Tracking Marine Debris from the Japanese Tsunami Aftermath

The U.S. National Oceanic and Atmospheric Administration are tracking the path of debris pulled out to sea in the wake of the Japanese tsunami that took place in March of 2011, predicting that locations in Hawaii and the West Coast could see debris wash up over the next three years.

“We’re preparing for the best and worst case scenarios β€” and everything in between,” says Nancy Wallace, director for NOAA’s Marine Debris Program.

What is Left?

The debris that was once readily visible from satellite has now spread and dispersed so much that it is no longer visible from space. But it is still there, as many vessels have reported various sightings.

What is the Risk?

Given that there are no massive fields of debris wandering the oceans, is there any risk or need for concern? Definitely.

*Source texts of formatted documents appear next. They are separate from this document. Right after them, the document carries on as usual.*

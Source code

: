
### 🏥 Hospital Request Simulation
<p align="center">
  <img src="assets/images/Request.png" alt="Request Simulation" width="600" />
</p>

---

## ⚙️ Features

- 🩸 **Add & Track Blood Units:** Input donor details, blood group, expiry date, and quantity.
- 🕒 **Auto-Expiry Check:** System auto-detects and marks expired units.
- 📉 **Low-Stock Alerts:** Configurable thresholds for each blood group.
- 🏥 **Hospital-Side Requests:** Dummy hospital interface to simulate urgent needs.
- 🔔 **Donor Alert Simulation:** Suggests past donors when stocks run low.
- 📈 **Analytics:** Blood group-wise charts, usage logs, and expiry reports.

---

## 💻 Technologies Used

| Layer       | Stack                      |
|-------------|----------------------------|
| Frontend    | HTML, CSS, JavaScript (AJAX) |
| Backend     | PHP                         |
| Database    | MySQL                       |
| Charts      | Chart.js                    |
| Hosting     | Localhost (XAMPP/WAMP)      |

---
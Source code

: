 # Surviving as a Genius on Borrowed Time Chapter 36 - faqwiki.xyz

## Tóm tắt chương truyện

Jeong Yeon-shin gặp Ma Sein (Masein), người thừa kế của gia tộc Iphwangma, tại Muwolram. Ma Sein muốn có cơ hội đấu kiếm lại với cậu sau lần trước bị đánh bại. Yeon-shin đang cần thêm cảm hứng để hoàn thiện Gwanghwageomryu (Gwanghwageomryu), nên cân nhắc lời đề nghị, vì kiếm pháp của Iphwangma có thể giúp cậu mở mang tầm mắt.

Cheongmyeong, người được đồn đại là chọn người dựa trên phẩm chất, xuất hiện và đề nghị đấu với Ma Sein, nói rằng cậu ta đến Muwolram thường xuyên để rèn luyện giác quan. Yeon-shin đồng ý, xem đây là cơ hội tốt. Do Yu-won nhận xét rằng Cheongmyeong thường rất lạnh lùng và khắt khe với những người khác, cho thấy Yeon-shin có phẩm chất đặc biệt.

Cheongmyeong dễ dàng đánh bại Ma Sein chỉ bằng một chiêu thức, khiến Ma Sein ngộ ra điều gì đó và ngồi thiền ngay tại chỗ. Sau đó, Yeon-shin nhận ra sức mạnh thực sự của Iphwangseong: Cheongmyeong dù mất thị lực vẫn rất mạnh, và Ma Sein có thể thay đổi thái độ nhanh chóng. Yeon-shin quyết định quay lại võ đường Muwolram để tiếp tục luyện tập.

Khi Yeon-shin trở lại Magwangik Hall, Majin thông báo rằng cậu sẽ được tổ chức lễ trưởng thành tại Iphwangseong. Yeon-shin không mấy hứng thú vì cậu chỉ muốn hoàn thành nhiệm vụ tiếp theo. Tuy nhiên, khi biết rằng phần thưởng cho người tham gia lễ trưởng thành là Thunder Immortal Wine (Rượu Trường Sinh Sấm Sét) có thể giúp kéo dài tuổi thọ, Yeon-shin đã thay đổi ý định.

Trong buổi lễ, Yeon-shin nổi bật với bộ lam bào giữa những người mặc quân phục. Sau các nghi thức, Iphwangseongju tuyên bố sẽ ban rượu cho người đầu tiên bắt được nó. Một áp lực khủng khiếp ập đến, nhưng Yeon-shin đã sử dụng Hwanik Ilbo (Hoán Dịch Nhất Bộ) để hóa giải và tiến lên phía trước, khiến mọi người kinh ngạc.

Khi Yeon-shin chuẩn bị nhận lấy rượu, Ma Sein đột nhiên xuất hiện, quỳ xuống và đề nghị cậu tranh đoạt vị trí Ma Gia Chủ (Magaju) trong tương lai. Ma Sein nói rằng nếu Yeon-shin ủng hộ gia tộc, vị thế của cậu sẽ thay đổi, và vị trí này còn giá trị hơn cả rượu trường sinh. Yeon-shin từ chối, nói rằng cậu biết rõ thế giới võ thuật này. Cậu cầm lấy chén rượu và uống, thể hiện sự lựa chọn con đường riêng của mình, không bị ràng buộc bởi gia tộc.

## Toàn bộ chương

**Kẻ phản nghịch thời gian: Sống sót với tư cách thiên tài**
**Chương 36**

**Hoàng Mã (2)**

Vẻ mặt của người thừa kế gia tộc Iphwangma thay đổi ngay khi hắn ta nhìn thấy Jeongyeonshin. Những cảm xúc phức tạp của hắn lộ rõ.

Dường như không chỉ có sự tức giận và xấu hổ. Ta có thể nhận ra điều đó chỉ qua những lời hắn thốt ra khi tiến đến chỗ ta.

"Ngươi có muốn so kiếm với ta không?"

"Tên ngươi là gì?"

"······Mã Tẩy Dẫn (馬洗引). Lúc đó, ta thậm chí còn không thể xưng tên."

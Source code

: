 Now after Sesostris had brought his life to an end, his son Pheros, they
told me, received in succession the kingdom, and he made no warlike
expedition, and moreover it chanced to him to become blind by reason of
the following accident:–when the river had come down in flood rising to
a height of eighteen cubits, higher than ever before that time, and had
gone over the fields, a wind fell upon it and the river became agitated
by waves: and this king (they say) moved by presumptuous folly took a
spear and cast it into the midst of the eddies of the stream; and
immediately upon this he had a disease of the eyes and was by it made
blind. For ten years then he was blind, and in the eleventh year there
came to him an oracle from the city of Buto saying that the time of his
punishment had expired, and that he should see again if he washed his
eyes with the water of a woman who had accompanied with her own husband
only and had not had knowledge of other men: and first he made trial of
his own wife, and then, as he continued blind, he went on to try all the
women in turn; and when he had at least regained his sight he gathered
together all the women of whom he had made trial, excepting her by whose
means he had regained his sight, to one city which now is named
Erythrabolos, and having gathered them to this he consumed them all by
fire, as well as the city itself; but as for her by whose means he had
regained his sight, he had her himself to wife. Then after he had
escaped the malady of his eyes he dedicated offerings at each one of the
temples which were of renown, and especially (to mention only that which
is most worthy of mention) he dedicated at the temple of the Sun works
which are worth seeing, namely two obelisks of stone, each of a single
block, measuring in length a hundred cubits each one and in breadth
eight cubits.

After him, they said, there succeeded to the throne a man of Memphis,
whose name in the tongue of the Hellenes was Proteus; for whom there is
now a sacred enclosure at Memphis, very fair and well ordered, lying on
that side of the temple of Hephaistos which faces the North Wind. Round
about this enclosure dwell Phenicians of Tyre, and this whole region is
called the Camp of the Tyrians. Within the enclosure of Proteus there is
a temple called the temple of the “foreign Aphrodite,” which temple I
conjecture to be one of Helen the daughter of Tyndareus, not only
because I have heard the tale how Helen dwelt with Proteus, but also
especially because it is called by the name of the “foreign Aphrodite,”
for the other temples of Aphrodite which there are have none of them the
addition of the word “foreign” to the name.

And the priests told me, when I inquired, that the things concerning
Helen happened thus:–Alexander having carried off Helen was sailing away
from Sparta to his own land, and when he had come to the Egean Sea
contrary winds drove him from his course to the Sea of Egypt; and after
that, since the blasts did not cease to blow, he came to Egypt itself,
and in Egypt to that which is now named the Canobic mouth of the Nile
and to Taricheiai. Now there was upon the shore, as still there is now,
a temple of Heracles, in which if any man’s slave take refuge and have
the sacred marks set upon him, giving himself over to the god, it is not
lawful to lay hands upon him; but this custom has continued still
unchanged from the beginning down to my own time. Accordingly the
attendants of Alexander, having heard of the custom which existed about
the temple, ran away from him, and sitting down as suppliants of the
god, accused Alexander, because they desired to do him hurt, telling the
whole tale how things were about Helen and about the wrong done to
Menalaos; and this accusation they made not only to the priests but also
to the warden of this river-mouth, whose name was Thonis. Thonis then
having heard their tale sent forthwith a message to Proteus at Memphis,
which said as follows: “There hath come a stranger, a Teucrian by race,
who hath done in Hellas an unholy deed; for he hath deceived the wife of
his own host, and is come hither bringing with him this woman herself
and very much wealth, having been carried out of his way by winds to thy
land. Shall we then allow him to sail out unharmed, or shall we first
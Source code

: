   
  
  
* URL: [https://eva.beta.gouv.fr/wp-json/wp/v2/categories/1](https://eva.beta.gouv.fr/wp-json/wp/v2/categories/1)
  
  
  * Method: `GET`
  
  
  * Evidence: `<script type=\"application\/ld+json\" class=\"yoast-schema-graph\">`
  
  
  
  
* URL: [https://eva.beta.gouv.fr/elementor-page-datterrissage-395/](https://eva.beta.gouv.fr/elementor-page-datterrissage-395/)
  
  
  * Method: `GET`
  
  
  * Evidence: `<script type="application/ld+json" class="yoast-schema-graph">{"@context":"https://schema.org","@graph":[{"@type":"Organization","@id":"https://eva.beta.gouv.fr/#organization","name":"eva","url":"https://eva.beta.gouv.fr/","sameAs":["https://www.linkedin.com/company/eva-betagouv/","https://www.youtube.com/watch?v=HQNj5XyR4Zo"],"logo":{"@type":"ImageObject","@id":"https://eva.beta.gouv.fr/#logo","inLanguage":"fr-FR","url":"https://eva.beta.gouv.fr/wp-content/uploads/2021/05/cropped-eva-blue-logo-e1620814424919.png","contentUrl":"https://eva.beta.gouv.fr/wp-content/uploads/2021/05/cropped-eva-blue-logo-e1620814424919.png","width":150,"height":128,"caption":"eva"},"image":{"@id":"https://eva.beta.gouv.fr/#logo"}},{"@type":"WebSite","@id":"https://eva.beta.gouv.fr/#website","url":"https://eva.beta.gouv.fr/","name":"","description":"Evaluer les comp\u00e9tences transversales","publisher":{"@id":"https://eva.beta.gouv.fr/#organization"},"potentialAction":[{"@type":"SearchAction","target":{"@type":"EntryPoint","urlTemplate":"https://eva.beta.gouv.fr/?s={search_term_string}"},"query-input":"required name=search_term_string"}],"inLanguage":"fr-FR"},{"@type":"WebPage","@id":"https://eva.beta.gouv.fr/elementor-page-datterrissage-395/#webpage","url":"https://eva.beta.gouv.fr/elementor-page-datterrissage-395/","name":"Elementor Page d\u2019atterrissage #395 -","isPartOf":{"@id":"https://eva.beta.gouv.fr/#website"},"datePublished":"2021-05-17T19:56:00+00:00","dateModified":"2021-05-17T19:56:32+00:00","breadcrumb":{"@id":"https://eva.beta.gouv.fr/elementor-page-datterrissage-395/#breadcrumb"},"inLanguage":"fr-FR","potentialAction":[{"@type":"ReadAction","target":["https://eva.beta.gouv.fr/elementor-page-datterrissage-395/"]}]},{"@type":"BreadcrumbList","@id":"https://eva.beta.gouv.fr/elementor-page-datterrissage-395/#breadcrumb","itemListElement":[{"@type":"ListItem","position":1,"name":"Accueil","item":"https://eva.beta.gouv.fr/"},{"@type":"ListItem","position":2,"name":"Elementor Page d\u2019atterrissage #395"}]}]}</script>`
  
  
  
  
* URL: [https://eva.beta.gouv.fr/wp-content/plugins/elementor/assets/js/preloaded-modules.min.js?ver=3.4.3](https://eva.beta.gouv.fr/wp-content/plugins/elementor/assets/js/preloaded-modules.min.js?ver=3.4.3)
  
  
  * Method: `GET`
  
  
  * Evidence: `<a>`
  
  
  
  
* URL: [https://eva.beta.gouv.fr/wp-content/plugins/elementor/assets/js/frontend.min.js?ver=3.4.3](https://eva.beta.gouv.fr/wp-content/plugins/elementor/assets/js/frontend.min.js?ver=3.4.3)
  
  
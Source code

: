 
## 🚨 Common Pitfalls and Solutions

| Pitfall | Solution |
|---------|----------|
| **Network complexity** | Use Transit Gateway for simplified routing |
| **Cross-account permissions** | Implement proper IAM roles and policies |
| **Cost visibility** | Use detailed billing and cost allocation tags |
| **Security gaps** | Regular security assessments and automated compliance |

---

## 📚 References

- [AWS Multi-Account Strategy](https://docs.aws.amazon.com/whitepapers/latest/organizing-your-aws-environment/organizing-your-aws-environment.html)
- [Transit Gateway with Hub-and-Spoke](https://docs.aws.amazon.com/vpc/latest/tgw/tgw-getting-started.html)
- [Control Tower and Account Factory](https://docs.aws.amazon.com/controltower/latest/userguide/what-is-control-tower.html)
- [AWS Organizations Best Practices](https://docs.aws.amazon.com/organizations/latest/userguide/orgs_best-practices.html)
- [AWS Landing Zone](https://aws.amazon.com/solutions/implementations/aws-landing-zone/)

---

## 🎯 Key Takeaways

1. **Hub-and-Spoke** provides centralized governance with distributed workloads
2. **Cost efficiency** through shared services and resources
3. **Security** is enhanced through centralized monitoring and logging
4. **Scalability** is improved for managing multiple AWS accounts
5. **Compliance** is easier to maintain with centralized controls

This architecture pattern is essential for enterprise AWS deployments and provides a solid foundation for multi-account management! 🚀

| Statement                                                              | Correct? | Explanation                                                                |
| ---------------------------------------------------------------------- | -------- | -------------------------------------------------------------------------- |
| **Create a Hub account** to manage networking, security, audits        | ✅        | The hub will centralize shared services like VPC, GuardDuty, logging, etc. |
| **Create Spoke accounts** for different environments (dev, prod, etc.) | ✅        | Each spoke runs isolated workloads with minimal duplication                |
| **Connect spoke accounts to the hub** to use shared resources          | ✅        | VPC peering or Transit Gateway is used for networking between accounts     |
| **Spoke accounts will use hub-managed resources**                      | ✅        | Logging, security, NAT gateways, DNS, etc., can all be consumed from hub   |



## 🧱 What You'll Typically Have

According to NOAA the worst case scenario see boats and other unmanageable concentrations of heavy objects washing ashore in sensitive areas such as coral reefs, where they would wreak massive damage scraping over the precious coral. Additionally the debris could start interfering with navigation in Hawaii and along the West Coast.

There is the hope that the debris will simply break up, take a wrong turn, and spare coastal areas any damage whatsoever, but the debris will not go away entirely. Even without a tsunami dragging masses of life out into the ocean, pollution and waste is often washed out to sea only to reappear again on another beach.